Bencana hidrometeorologi ekstrem tersebut memicu gelombang lumpur dan material bebatuan berdaya rusak tinggi yang menyapu kawasan permukiman, memutus akses jalan raya antarwilayah, melumpuhkan proyek infrastruktur vital, serta mengakibatkan ratusan warga dan pekerja terjebak di sejumlah distrik terdampak parah di Nepal.
Perdana Menteri India Narendra Modi telah menghubungi jajaran kepemimpinan Nepal pada 26 Agustus untuk menyampaikan belasungkawa mendalam. Dalam komunikasi diplomatik tersebut, Modi menjamin dukungan penuh serta kesiapan seluruh instrumen pemerintah India untuk membantu penanganan darurat dan pemulihan di lapangan.
Sebagai langkah konkret dari instruksi kepemimpinan tertinggi, Angkatan Udara India (IAF) mengaktifkan jembatan udara kemanusiaan dengan menerbangkan lebih dari 62 ton logistik darurat ke Bandara Internasional Tribhuvan di Kathmandu hanya dalam rentang hitungan jam setelah bencana terjadi.
Pada pengiriman gelombang pertama, sebuah pesawat angkut taktis C-130J Super Hercules dikerahkan membawa muatan 10 ton bantuan prioritas awal yang terdiri dari tenda pengungsian darurat, selimut hangat, paket kebersihan (hygiene kits), lampu tenaga surya, serta stok obat-obatan esensial bagi para penyintas.

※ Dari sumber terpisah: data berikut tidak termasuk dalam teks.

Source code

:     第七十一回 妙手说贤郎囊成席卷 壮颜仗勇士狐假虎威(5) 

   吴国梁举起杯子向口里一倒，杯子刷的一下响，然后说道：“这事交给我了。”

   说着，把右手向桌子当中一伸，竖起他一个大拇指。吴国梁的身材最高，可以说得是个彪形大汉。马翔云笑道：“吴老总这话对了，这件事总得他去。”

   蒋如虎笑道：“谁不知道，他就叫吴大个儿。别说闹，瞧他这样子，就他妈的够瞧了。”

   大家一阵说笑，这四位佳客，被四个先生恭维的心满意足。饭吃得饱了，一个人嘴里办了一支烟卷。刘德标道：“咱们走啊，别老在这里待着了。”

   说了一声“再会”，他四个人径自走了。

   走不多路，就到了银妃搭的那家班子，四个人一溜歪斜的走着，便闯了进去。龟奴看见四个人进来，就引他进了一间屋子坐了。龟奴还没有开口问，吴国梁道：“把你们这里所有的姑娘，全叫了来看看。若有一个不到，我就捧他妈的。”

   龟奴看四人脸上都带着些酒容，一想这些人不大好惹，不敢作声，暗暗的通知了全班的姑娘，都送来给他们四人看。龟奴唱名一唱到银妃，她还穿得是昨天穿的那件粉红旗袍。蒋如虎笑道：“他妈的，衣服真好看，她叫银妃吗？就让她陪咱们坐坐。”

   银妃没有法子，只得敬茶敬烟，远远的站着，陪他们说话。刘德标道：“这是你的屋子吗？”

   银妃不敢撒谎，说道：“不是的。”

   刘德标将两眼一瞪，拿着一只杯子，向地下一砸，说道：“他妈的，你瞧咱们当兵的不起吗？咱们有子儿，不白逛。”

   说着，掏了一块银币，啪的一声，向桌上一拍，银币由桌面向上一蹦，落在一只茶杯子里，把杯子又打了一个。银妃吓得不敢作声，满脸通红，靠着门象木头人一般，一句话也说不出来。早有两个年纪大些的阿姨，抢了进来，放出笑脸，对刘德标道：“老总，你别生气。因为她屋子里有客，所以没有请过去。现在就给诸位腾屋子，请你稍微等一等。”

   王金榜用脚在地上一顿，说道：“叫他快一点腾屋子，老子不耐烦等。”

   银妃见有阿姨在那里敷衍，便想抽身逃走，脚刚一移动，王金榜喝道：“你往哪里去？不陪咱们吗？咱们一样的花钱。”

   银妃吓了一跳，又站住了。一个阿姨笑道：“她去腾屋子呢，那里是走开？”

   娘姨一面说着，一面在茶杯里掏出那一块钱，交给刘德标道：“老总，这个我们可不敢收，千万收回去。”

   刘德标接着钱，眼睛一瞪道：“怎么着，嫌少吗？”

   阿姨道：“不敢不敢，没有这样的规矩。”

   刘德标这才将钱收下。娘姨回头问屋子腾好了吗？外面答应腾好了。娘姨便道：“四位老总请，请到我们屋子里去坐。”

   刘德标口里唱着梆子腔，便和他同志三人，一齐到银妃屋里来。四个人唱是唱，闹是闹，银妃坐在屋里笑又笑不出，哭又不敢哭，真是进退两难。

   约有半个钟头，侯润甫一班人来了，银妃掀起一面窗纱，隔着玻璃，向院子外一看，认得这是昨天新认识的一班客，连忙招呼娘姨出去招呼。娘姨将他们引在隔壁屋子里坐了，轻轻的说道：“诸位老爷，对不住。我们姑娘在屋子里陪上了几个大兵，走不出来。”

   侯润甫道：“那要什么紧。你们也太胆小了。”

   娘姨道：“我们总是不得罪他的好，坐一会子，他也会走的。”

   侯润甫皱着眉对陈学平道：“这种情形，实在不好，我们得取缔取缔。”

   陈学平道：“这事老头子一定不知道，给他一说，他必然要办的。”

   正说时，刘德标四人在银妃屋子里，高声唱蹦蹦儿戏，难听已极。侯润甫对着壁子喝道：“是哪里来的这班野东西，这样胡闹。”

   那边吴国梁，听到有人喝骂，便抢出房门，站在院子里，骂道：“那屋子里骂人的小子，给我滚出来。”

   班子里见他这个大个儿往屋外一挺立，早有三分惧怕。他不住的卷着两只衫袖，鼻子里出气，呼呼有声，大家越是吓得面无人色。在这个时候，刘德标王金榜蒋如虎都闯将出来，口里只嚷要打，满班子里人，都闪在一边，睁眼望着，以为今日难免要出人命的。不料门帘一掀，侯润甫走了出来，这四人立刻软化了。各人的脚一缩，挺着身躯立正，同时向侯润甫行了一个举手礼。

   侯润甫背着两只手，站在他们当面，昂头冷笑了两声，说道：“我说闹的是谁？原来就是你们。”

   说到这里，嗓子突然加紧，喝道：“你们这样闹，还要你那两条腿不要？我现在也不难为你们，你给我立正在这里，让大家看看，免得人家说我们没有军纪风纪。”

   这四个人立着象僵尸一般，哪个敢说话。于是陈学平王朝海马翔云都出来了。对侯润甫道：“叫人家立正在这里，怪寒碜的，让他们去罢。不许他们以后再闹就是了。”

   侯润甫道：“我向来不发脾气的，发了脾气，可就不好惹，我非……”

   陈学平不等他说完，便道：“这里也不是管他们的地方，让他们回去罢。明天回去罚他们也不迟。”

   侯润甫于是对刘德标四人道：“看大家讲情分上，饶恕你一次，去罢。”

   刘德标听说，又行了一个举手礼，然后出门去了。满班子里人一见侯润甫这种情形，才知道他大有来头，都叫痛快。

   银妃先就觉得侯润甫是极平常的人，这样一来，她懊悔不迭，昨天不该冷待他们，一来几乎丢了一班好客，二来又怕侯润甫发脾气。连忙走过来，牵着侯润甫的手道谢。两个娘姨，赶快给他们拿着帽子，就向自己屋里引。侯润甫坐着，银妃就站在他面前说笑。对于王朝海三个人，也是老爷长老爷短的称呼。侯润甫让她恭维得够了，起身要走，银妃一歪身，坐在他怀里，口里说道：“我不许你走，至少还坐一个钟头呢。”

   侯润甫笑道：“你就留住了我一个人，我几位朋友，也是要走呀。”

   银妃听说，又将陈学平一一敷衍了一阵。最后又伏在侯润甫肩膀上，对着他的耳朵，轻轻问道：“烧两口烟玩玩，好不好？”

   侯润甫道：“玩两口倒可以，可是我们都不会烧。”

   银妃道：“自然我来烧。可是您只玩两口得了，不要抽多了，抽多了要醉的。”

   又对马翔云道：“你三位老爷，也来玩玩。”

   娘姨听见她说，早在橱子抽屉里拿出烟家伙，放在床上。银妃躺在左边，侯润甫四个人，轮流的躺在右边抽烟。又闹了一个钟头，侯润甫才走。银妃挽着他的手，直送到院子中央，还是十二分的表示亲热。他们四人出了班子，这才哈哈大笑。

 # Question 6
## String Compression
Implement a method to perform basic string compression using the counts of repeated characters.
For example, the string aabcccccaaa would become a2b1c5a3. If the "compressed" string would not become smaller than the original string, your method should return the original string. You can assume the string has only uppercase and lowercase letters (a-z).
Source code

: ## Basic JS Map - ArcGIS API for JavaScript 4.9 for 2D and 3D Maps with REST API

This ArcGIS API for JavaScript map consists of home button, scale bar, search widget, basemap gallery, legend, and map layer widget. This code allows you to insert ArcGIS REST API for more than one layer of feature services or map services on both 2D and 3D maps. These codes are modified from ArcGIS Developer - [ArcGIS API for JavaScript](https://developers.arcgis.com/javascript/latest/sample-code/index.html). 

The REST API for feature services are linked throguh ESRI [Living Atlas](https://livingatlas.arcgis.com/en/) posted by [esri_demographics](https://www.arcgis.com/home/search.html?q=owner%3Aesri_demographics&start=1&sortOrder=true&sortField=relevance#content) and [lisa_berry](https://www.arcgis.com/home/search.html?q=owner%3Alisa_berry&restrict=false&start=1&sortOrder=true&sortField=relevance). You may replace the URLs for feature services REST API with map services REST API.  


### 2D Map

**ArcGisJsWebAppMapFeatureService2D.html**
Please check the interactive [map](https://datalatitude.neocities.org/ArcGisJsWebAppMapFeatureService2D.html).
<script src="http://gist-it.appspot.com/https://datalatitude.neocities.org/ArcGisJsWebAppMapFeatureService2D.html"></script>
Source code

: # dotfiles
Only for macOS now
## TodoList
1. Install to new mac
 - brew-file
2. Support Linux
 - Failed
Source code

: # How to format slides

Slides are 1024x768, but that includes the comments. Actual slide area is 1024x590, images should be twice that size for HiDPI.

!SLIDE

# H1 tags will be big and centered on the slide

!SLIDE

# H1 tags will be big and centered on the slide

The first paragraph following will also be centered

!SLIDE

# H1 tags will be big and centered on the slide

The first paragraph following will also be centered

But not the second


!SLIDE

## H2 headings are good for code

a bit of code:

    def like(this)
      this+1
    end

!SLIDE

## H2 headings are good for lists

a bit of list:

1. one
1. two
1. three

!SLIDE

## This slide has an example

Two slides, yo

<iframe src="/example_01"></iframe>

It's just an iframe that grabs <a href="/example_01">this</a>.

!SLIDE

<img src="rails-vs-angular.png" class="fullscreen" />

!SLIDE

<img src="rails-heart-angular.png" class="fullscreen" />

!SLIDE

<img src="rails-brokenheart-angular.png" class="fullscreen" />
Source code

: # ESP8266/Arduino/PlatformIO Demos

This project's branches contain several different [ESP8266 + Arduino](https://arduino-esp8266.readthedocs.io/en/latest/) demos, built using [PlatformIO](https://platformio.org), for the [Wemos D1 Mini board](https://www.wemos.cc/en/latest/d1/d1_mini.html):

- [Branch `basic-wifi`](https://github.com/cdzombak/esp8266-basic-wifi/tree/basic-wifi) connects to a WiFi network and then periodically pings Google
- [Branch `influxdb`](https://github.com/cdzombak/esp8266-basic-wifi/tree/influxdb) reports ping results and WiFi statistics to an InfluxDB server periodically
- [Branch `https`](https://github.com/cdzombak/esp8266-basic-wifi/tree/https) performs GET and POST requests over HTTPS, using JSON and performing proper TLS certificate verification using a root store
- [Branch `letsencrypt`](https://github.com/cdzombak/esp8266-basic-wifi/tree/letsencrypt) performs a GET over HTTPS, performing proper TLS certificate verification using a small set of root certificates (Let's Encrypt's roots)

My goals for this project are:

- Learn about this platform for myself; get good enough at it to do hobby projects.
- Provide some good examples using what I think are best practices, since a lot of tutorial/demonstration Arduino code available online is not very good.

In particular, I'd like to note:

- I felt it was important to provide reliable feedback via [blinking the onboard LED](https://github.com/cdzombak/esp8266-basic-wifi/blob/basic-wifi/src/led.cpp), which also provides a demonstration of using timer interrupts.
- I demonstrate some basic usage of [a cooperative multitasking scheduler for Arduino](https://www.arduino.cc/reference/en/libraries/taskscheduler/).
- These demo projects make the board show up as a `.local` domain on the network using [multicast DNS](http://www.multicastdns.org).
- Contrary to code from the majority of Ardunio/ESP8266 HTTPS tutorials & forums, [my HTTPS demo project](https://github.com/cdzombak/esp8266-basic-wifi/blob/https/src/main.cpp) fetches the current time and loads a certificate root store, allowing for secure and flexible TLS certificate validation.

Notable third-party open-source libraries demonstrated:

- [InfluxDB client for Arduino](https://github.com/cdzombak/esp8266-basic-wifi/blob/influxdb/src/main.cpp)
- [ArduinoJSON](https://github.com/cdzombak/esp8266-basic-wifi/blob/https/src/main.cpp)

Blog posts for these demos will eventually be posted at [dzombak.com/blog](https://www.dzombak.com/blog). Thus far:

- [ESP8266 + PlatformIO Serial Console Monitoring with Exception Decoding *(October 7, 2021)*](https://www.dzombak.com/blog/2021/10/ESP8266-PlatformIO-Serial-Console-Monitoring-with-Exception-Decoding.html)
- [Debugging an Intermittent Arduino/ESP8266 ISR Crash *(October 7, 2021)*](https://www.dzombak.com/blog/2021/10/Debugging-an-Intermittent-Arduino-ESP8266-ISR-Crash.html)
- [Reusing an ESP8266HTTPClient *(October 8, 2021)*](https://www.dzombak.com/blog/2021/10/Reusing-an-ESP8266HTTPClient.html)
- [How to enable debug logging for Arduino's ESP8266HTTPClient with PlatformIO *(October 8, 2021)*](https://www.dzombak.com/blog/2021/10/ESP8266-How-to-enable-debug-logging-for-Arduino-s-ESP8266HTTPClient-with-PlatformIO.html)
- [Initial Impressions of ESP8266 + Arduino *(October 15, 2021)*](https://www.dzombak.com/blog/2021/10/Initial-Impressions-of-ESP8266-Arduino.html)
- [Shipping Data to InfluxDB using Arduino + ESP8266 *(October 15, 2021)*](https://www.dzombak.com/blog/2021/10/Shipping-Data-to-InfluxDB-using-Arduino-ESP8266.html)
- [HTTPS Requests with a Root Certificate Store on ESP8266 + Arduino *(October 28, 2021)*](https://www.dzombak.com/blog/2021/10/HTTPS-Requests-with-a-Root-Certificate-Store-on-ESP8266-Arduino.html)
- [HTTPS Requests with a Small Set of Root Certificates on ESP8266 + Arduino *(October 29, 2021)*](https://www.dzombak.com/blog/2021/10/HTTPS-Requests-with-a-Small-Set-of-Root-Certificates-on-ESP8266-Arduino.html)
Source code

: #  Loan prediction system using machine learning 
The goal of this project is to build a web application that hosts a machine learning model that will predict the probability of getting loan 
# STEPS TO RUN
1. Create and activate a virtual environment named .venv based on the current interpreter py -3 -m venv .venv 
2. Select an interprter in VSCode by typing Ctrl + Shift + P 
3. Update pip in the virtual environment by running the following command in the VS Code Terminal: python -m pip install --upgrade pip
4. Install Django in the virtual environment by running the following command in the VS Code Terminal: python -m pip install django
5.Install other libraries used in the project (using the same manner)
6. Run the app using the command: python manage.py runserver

Misi bantuan kemudian diperkuat secara masif melalui sorti kedua menggunakan pesawat angkut berat C-17 Globemaster yang menerbangkan pasokan seberat 37,5 ton. Muatan ini mencakup unit pompa pengering air berdaya besar, genset portabel, peralatan dapur umum, ransum makanan siap konsumsi, serta 8 ton pasokan medis tambahan.
Melengkapi fase tanggap darurat awal tersebut, India menerbangkan gelombang bantuan ketiga seberat 10 ton material kemanusiaan guna memastikan ketersediaan logistik di pusat-pusat penampungan pengungsi tidak mengalami kelangkaan di tengah terputusnya rantai pasok lokal.
Di ranah diplomasi dan operasional lapangan, Menteri Luar Negeri India S. Jaishankar menegaskan bahwa New Delhi terus menjaga komunikasi intensif tanpa henti dengan otoritas di Kathmandu guna memastikan jalur distribusi logistik dan bantuan teknis berjalan tepat sasaran sesuai kebutuhan mendesak di lokasi bencana.
Secara bersamaan, Kementerian Urusan Luar Negeri India (MEA) bersama Kedutaan Besar India di Kathmandu mengoperasikan posko darurat dan hotline 24 jam nonstop. Meja koordinasi khusus ini difokuskan untuk melacak keberadaan serta memfasilitasi evakuasi warga negara India, peziarah, dan wisatawan yang sempat dilaporkan hilang atau terisolasi di koridor Rasuwa dan Nuwakot.
Sebagai antisipasi limpasan air di dalam negeri, otoritas India mengambil langkah preventif dengan membuka pintu air Valmikinagar Barrage di Sungai Gandak serta menyiagakan personel National Disaster Response Force (NDRF) di sepanjang perbatasan Bihar dan Uttar Pradesh guna melindungi komunitas bantaran sungai dari potensi banjir susulan di kawasan hilir.